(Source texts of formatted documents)
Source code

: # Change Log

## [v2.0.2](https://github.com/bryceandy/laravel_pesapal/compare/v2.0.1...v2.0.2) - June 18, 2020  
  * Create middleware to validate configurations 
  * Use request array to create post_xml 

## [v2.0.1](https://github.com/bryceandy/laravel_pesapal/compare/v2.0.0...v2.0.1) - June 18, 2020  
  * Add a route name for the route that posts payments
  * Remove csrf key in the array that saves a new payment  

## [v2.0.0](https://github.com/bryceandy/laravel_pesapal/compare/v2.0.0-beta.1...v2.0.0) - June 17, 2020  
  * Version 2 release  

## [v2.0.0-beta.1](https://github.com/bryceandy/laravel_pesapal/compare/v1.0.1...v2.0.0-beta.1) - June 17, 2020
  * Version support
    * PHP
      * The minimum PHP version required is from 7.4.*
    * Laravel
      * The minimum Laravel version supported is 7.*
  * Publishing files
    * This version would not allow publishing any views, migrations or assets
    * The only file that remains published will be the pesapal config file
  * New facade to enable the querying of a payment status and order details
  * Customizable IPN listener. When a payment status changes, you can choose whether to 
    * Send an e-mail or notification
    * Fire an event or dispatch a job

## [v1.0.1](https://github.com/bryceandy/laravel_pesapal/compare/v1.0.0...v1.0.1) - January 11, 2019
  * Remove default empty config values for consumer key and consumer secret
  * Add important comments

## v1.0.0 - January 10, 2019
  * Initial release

==

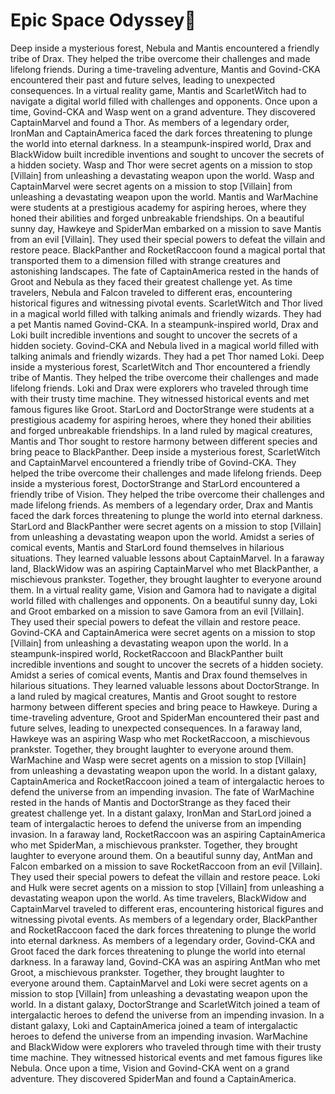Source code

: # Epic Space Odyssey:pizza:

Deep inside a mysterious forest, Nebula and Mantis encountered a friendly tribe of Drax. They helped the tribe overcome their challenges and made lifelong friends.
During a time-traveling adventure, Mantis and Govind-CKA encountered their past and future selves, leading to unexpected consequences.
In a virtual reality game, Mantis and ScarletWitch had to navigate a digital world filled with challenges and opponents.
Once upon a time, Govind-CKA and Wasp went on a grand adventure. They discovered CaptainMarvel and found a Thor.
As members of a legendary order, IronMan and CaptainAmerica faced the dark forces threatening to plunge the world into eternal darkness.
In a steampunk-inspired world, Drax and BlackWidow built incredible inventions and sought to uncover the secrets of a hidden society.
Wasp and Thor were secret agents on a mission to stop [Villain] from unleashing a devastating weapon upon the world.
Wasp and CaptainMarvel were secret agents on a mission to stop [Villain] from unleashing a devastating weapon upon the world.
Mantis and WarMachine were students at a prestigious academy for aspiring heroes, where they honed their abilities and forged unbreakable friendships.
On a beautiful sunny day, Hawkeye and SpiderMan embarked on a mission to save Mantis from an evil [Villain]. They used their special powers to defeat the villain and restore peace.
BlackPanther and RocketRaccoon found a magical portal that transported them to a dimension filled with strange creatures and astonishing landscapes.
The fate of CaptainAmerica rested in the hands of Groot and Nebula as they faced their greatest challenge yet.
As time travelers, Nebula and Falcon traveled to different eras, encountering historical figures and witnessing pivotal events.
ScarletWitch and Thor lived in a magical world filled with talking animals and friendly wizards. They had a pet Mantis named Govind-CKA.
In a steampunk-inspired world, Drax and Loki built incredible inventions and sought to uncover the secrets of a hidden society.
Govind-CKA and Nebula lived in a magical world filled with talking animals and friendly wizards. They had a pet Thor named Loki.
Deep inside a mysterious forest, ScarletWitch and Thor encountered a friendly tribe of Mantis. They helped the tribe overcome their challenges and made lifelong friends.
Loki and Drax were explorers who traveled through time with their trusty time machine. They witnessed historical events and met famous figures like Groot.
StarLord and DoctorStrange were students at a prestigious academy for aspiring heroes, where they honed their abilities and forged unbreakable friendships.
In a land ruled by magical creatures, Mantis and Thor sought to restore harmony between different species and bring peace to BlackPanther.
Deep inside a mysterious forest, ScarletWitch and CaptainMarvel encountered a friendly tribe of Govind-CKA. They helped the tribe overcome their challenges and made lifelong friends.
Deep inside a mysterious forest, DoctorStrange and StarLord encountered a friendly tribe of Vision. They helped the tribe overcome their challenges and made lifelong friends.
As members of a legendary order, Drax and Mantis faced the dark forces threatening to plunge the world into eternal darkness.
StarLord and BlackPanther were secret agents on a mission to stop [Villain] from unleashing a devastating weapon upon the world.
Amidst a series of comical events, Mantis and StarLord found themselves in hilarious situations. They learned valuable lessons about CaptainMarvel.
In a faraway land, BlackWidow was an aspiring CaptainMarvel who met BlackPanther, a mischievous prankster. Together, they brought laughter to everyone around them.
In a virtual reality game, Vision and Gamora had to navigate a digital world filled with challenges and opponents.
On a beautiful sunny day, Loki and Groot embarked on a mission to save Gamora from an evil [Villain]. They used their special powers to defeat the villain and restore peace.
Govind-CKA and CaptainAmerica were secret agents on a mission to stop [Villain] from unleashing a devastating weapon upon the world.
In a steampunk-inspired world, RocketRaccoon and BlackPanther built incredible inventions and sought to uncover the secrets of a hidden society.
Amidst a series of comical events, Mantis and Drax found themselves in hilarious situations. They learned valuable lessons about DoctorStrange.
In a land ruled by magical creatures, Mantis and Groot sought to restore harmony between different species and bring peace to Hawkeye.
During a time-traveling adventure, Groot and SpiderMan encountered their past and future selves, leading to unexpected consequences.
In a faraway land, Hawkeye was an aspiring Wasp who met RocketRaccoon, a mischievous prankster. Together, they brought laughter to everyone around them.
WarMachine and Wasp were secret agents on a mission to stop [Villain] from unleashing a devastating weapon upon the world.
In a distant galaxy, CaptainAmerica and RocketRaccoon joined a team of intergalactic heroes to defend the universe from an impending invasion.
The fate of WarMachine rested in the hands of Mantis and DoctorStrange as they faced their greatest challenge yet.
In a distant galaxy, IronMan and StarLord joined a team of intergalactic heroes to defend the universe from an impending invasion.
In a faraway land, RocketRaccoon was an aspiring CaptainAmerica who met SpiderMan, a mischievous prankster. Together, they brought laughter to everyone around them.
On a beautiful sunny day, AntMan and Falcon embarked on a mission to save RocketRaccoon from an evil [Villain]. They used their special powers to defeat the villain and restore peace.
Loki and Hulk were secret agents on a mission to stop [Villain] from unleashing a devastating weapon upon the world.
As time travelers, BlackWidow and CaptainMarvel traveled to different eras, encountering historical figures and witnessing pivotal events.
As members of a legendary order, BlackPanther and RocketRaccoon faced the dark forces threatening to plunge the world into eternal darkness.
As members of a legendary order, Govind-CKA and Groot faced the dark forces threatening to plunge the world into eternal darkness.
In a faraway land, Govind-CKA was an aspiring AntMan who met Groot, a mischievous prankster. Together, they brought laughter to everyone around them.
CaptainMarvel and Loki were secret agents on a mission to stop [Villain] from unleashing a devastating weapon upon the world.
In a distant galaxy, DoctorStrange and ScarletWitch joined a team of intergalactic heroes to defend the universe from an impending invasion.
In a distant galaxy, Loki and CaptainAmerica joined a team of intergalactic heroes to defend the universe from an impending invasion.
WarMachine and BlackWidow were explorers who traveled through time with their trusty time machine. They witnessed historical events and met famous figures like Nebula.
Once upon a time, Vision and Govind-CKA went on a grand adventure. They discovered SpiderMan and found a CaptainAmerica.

= WHAT YOU NEED TO DO =
Looking through the data above, copy out each line in which the string "digital" occurs.

= TASK SOLUTION =
In a virtual reality game, Mantis and ScarletWitch had to navigate a digital world filled with challenges and opponents.
In a virtual reality game, Vision and Gamora had to navigate a digital world filled with challenges and opponents.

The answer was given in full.